# Task instructions
Two lines mark the range in the entries below: the one holding "该连接器访问流数据来源[Ra" and the one holding "### Rabbitmq数据源". Set down those two and all lines between them, exactly.

------ Material provided ------

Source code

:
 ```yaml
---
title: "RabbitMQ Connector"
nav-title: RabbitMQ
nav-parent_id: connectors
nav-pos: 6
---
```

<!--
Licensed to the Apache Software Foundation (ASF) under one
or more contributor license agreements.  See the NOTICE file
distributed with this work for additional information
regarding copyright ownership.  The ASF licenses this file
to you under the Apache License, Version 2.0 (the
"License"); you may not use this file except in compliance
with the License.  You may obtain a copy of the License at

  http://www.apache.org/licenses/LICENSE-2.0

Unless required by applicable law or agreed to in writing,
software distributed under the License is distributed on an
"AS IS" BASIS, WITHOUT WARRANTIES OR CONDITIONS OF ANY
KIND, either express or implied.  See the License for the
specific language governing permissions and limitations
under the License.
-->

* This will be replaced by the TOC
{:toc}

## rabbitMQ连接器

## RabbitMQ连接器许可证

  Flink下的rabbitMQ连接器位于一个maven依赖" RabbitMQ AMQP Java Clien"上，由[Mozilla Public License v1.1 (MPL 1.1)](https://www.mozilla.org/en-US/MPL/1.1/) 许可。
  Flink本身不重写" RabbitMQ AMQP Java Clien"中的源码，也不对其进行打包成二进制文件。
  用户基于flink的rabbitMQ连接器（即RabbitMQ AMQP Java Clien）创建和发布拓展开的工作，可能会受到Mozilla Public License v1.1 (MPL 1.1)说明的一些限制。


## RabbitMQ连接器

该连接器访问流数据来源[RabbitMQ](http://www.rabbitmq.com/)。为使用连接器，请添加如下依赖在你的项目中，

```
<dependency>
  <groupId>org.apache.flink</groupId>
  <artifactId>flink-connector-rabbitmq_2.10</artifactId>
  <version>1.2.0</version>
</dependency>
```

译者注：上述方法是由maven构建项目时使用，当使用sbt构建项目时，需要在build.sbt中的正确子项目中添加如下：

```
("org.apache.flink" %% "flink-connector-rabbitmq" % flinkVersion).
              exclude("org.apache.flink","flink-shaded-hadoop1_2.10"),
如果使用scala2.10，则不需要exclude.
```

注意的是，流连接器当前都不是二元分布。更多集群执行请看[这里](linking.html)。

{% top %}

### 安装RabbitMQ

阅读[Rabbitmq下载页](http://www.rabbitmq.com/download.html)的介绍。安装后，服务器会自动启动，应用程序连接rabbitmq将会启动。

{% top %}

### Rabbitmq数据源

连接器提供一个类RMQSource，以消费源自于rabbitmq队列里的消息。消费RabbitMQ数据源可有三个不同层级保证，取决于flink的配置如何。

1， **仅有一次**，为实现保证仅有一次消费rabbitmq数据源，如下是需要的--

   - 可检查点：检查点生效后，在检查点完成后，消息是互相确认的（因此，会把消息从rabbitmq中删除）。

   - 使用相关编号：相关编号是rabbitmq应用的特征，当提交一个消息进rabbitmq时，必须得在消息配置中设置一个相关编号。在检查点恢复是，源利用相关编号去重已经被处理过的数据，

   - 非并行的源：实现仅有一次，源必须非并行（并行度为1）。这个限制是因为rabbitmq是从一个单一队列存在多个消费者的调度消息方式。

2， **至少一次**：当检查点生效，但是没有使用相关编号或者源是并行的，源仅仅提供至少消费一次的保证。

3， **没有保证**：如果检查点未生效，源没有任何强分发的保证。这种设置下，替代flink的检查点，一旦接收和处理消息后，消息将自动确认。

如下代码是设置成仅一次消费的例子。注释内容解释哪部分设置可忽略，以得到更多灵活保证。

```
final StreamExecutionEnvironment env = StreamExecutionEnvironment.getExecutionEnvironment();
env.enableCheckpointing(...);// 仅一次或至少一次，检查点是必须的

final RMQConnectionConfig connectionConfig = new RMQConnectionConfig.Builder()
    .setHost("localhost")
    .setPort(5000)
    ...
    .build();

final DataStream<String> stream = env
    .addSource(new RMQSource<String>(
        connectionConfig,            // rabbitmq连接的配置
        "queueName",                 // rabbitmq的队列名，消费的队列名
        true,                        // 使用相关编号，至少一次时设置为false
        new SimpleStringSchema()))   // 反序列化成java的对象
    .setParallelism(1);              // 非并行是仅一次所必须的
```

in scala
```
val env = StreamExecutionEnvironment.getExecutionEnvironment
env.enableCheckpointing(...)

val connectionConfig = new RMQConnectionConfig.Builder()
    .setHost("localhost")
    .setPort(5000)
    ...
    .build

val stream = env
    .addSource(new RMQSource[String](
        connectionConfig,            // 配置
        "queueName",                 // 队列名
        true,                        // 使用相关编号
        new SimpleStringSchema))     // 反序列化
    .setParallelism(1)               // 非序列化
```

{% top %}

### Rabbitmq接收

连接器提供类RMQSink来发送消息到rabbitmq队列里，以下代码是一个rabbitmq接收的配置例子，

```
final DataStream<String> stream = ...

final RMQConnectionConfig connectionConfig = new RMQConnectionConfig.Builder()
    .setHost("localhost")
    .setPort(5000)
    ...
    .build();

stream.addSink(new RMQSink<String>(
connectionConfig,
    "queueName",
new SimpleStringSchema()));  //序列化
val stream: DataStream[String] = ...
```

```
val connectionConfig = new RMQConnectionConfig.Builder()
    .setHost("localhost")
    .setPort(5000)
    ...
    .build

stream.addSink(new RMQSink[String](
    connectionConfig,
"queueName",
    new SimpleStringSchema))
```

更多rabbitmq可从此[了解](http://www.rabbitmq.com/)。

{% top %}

------

# Problem solution
该连接器访问流数据来源[RabbitMQ](http://www.rabbitmq.com/)。为使用连接器，请添加如下依赖在你的项目中，

```
<dependency>
  <groupId>org.apache.flink</groupId>
  <artifactId>flink-connector-rabbitmq_2.10</artifactId>
  <version>1.2.0</version>
</dependency>
```

译者注：上述方法是由maven构建项目时使用，当使用sbt构建项目时，需要在build.sbt中的正确子项目中添加如下：

```
("org.apache.flink" %% "flink-connector-rabbitmq" % flinkVersion).
              exclude("org.apache.flink","flink-shaded-hadoop1_2.10"),
如果使用scala2.10，则不需要exclude.
```

注意的是，流连接器当前都不是二元分布。更多集群执行请看[这里](linking.html)。

{% top %}

### 安装RabbitMQ

阅读[Rabbitmq下载页](http://www.rabbitmq.com/download.html)的介绍。安装后，服务器会自动启动，应用程序连接rabbitmq将会启动。

{% top %}

### Rabbitmq数据源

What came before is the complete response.